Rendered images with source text
▼

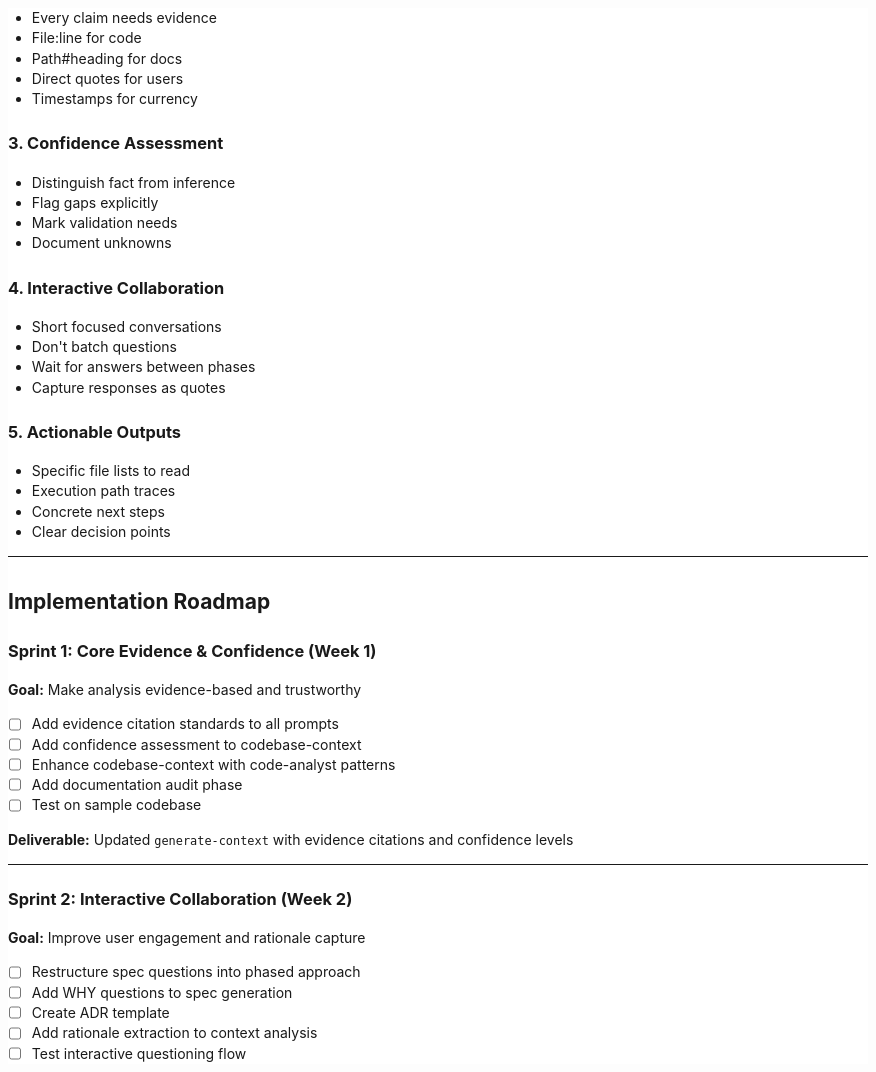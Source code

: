 - Every claim needs evidence
- File:line for code
- Path#heading for docs
- Direct quotes for users
- Timestamps for currency

### 3. Confidence Assessment

- Distinguish fact from inference
- Flag gaps explicitly
- Mark validation needs
- Document unknowns

### 4. Interactive Collaboration

- Short focused conversations
- Don't batch questions
- Wait for answers between phases
- Capture responses as quotes

### 5. Actionable Outputs

- Specific file lists to read
- Execution path traces
- Concrete next steps
- Clear decision points

---

## Implementation Roadmap

### Sprint 1: Core Evidence & Confidence (Week 1)

**Goal:** Make analysis evidence-based and trustworthy

- [ ] Add evidence citation standards to all prompts
- [ ] Add confidence assessment to codebase-context
- [ ] Enhance codebase-context with code-analyst patterns
- [ ] Add documentation audit phase
- [ ] Test on sample codebase

**Deliverable:** Updated `generate-context` with evidence citations and confidence levels

---

### Sprint 2: Interactive Collaboration (Week 2)

**Goal:** Improve user engagement and rationale capture

- [ ] Restructure spec questions into phased approach
- [ ] Add WHY questions to spec generation
- [ ] Create ADR template
- [ ] Add rationale extraction to context analysis
- [ ] Test interactive questioning flow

▲

TASK INSTRUCTIONS ::
All of the records above are to be printed exactly, with every picture omitted.

REPLY ::
Source code

: - Every claim needs evidence
- File:line for code
- Path#heading for docs
- Direct quotes for users
- Timestamps for currency

### 3. Confidence Assessment

- Distinguish fact from inference
- Flag gaps explicitly
- Mark validation needs
- Document unknowns

### 4. Interactive Collaboration

- Short focused conversations
- Don't batch questions
- Wait for answers between phases
- Capture responses as quotes

### 5. Actionable Outputs

- Specific file lists to read
- Execution path traces
- Concrete next steps
- Clear decision points

---

## Implementation Roadmap

### Sprint 1: Core Evidence & Confidence (Week 1)

**Goal:** Make analysis evidence-based and trustworthy

- [ ] Add evidence citation standards to all prompts
- [ ] Add confidence assessment to codebase-context
- [ ] Enhance codebase-context with code-analyst patterns
- [ ] Add documentation audit phase
- [ ] Test on sample codebase

**Deliverable:** Updated `generate-context` with evidence citations and confidence levels

---

### Sprint 2: Interactive Collaboration (Week 2)

**Goal:** Improve user engagement and rationale capture

- [ ] Restructure spec questions into phased approach
- [ ] Add WHY questions to spec generation
- [ ] Create ADR template
- [ ] Add rationale extraction to context analysis
- [ ] Test interactive questioning flow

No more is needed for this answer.